How did Planck arrive at the idea that energy is quantized? Max Planck, arguably the leading theoretical Physicist of his day, apparently used of experimental data to formulate his equation for black body radiation, which was a major step in the birth of quantum mechanics.
For this seminal event of the 20th century, I would expect a detailed explanation of how Planck arrived at his conclusion that energy MUST be quantized. I've even read his Nobel lecture but was non the wiser.
Can some kind person please explain it, or give me even just a hint?

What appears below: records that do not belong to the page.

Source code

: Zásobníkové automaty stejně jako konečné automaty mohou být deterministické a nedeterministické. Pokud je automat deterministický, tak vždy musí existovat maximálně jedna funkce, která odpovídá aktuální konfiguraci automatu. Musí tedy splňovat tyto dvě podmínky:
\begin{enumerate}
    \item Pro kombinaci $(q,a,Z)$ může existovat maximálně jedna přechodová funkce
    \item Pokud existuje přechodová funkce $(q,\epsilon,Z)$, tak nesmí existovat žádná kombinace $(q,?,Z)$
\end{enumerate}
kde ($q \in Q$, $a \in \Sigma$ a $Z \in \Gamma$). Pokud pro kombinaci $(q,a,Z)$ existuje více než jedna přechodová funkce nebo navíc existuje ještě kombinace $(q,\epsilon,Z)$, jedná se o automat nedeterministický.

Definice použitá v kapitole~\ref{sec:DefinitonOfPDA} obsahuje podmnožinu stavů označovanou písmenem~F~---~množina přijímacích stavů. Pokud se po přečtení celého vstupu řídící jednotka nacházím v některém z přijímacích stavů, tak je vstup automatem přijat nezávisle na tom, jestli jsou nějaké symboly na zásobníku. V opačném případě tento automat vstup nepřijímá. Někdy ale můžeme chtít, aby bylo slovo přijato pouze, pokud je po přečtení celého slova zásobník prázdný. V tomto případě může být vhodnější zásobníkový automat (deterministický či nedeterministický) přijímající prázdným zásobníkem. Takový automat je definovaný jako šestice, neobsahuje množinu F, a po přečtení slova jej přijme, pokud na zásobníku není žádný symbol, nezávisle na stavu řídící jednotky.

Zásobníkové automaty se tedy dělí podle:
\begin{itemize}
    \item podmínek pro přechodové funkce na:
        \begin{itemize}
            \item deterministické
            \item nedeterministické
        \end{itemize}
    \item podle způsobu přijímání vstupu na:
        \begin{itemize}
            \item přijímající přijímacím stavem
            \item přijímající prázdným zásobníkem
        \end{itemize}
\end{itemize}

 A: Warning for purists: this is going to be very hand-wavy. Planck's work was esoteric, cutting-edge Physics at the time (c 1900) and is still highly technical second or third year undergraduate Physics, requiring a knowledge of statistical mechanics – glossed over in what follows.
Black body radiation is the radiation inside a cavity with walls at a fixed temperature. The radiation is in the form of 'standing' electromagnetic waves. Many frequencies of standing wave will co-exist. There will be more possible modes of standing wave with frequencies between (say) 80 THz and 90 THz than between (say) 10 THz and 20 THz and the number of modes per 10 THz interval goes up continuously with frequency. So if the energy of the radiation is distributed evenly among different modes of standing wave, one would expect the high frequency modes (ultraviolet and beyond) to hog the lot – simply because there are more and more modes (without bound!). This was later called 'the ultraviolet catastrophe'.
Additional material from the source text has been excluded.